The problem occurs when you consider a decay such as the decay of a kaon into a pion. A K- has the quark content us, and can decay to π0e-ν. In this case the π0 can be considered to have the quark content uu, so in the decay the strange quark transforms into an up quark. Other than this crossing of doublet boundaries, the decay works exactly like a weak decay as described above.

Since this decay and others like it act just like weak decays connecting the members of different doublets, it should be possible to modify the weak force theory to explain them. The mechanism that was added was CKM mixing. In this scheme, the down-type states that interact via the weak force are mixtures of the actual down-type states, called 'flavour eigenstates'. Thus, the flavour eigenstates can be expressed as combinations of the weak eigenstates.

The original theory was proposed by Nicola Cabibbo, at a time when only two quark doublets were known: (u,d) and (c,s). For the purposes of the weak interaction, these were replaced by (u,d') and (c,s'), where d' and s' are orthogonal, normalised linear combinations of d and s. In matrix form, this can be expressed as:

⌈d'⌉ = ⌈ cosθC sinθC⌉⌈d⌉
⌊s'⌋   ⌊-sinθC cosθC⌋⌊s⌋
where θC is an angle called the Cabibbo angle and is approximately 13 degrees, making the off-diagonal elements much smaller than the diagonal elements These d' and s' states are both present in s and d quarks, so although the strange quark usually interacts as an s', it can sometimes interact as a d' and change into an up quark.
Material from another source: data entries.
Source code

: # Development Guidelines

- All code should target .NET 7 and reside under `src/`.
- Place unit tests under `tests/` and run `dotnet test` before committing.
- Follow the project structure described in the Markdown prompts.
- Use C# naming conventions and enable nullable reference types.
There are, however, three quark doublets. M. Kobayashi and T. Maskawa adapted the Cabibbo theory to this situation, defining a unitary matrix, V, which is usually called the CKM mixing matrix after Cabibbo, Kobayashi, and Maskawa, to relate d', s', and b' to d, s, and b. If the CKM matrix is taken to be real, it has three degrees of freedom, usually expressed as the angles θ12, θ13, and θ23. However, CP violation requires that the CKM matrix have a complex component, which at present can be expressed with a single phase angle δ. Various experiments are in progress to find the elements of the CKM matrix. The established ranges for the CKM matrix elements are, as of 2002:

⌈ 0.9741 to 0.9756 0.219 to 0.226   0.0025 to 0.0048 ⌉
| 0.219 to 0.226   0.9732 to 0.9748 0.038 to 0.044   |
⌊ 0.004 to 0.014   0.037 to 0.044   0.9990 to 0.9993 ⌋

The CKM mechanism is an important effect in modern particle physics, explaining many of the decays encountered in high-energy collision experiments. The CKM matrix's counterpart for leptons is the MNS matrix and is responsible for neutrino oscillation.
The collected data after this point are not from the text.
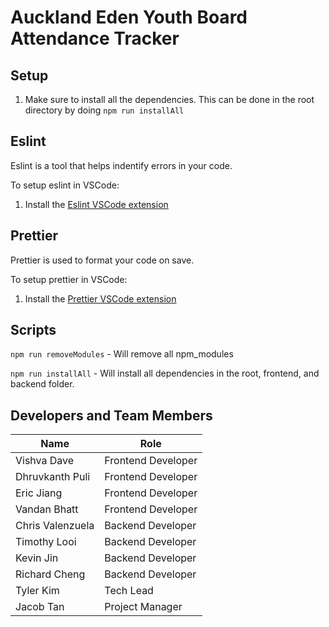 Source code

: # Auckland Eden Youth Board Attendance Tracker

## Setup

1. Make sure to install all the dependencies. This can be done in the root directory by doing `npm run installAll`

## Eslint

Eslint is a tool that helps indentify errors in your code.

To setup eslint in VSCode:

1. Install the [Eslint VSCode extension](https://marketplace.visualstudio.com/items?itemName=dbaeumer.vscode-eslint)

## Prettier

Prettier is used to format your code on save.

To setup prettier in VSCode:

1. Install the [Prettier VSCode extension](https://marketplace.visualstudio.com/items?itemName=esbenp.prettier-vscode)

## Scripts

`npm run removeModules` - Will remove all npm_modules

`npm run installAll` - Will install all dependencies in the root, frontend, and backend folder.

## Developers and Team Members

| Name             | Role               |
| ---------------- | ------------------ |
| Vishva Dave      | Frontend Developer |
| Dhruvkanth Puli  | Frontend Developer |
| Eric Jiang       | Frontend Developer |
| Vandan Bhatt     | Frontend Developer |
| Chris Valenzuela | Backend Developer  |
| Timothy Looi     | Backend Developer  |
| Kevin Jin        | Backend Developer  |
| Richard Cheng    | Backend Developer  |
| Tyler Kim        | Tech Lead          |
| Jacob Tan        | Project Manager    |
Sources include my senior undergraduate particle physics course and the Particle Data Group website at http://pdg.lbl.gov/ , particularly the report at http://pdg.lbl.gov/2002/kmmixrpp.pdf .
(CC)
This writeup is copyright 2004 D.G. Roberge and is released under the Creative Commons Attribution-NoDerivs-NonCommercial licence. Details can be found at http://creativecommons.org/licenses/by-nd-nc/2.0/ .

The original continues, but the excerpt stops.